To był jeden z zarzutów pod adresem głowy państwa. Ale nie jedyny. Jeśli Andrzej Duda miał jakiekolwiek złudzenia i liczył na wsparcie opozycji w przeprowadzaniu przez Sejm jego ustaw, a przede wszystkim w bronieniu ich przed PiS, to dzisiaj tych złudzeń musiał się całkowicie wyzbyć. Bo politycy PO i Nowoczesnej bezpardonowo krytykowali pomysły prezydenta, a nawet samego prezydenta. - Dotychczas cała władza miała iść w ręce Zbigniewa Ziobry, a teraz ma iść w ręce jego byłego zastępcy, czyli prezydenta Dudy - powiedział po wyjściu z Pałacu Prezydenckiego Ryszard Petru.
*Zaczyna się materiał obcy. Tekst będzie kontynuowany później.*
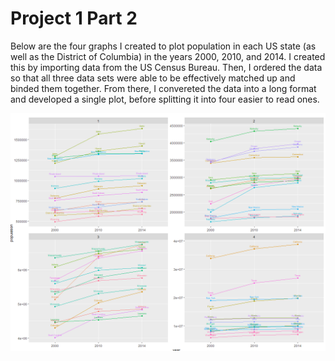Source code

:# Project 1 Part 2

Below are the four graphs I created to plot population in each US state (as well as the District of Columbia) in the years 2000, 2010, and 2014. I created this by importing data from the US Census Bureau. Then, I ordered the data so that all three data sets were able to be effectively matched up and binded them together. From there, I convereted the data into a long format and developed a single plot, before splitting it into four easier to read ones. 

![](proj1part2.PNG)
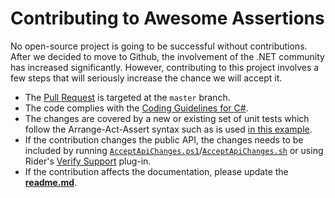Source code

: # Contributing to Awesome Assertions

No open-source project is going to be successful without contributions. After we decided to move to Github, the involvement of the .NET community has increased significantly. However, contributing to this project involves a few steps that will seriously increase the chance we will accept it.

* The [Pull Request](https://help.github.com/articles/using-pull-requests) is targeted at the `master` branch.
* The code complies with the [Coding Guidelines for C#](https://csharpcodingguidelines.com/).
* The changes are covered by a new or existing set of unit tests which follow the Arrange-Act-Assert syntax such as is used [in this example](https://github.com/AwesomeAssertions/AwesomeAssertions/blob/daaf35b9b59b622c96d0c034e8972a020b2bee55/Tests/AwesomeAssertions.Shared.Specs/BasicEquivalencySpecs.cs#L33).
* If the contribution changes the public API, the changes needs to be included by running [`AcceptApiChanges.ps1`](https://github.com/AwesomeAssertions/AwesomeAssertions.json/tree/master/AcceptApiChanges.ps1)/[`AcceptApiChanges.sh`](https://github.com/AwesomeAssertions/AwesomeAssertions/tree/master/AcceptApiChanges.sh) or using Rider's [Verify Support](https://plugins.jetbrains.com/plugin/17240-verify-support) plug-in.
* If the contribution affects the documentation, please update the [**readme.md**](https://github.com/AwesomeAssertions/AwesomeAssertions.json/tree/master/readme.md).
Entuzjazmem nie pałali też politycy Prawa i Sprawiedliwości, którzy pojawili się u prezydenta jako pierwsi. Ryszard Terlecki powiedział, że obie strony widzą potrzebę dalszych prac nad projektami. Esencję tej wypowiedzi można streścić jako "nie podoba nam się ten projekt, trzeba będzie go przerobić". I kiedy już Andrzej Duda skieruje do Sejmu swoje dwie ustawy, to właśnie PiS będzie miało pełnię władzy nad ich treścią: czy to w komisji, czy podczas ostatniego czytania, będzie mogło zmienić treść według uznania. Zapewne dlatego podczas piątkowego spotkania z Jarosławem Kaczyńskim prezydent zapowiedział, że jest gotów znowu zawetować ustawy, jeśli ich treść zostanie radykalnie zmieniona
Największym optymizmem po wyjściu od Andrzeja Dudy promienieli posłowie Kukiz '15, którzy pochwalili się utrzymaniem przez prezydenta ich postulatu wyboru członków KRS większością 3/5 posłów. W przeciwieństwie do przedstawicieli Nowoczesnej nie przeszkadza im, że to prezydent wybierałby członka KRS w przypadku pata w Sejmie. Z optymizmem wypowiadali się też o dalszym reformowaniu sądownictwa. Wydaje się więc, że prezydent Duda może liczyć na ugrupowanie Pawła Kukiza. Ale biorąc pod uwagę, jak nieduży to klub, Andrzej Duda będzie musiał powtórzyć sobie powiedzenie "umiesz liczyć, licz na siebię". A także dodać do niego "i licz się z PiS".